The problem: Search the records for lines with the word "based" and copy each match.

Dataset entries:
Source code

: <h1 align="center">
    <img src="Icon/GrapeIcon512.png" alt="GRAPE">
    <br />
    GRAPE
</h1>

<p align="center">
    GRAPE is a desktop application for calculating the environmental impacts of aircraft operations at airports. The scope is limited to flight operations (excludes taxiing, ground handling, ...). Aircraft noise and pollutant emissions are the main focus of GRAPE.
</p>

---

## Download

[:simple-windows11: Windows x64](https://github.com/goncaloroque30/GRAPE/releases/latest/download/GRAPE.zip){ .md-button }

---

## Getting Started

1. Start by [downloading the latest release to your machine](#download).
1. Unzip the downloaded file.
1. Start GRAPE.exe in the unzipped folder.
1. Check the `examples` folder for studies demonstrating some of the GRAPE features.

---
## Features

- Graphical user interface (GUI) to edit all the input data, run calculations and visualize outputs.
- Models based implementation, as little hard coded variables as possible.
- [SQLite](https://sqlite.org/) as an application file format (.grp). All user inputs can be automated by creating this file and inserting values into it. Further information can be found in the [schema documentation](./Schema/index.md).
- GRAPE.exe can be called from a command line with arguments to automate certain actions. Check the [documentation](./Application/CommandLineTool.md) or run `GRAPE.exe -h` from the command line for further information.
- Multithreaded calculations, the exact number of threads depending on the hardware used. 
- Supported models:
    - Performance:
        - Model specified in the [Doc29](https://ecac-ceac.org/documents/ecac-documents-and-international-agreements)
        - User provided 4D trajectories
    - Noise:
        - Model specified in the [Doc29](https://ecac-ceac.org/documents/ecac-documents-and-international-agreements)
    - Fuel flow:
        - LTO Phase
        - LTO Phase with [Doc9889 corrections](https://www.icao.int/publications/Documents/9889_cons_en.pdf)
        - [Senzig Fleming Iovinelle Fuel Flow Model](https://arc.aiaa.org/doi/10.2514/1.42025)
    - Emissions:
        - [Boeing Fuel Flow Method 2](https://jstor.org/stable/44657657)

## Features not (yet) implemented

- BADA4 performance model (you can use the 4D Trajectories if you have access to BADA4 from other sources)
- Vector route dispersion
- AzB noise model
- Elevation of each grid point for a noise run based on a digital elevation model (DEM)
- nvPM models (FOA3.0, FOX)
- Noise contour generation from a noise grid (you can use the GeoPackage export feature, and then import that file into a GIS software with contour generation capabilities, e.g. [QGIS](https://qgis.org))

Result of this task:
- Models based implementation, as little hard coded variables as possible.
- Elevation of each grid point for a noise run based on a digital elevation model (DEM)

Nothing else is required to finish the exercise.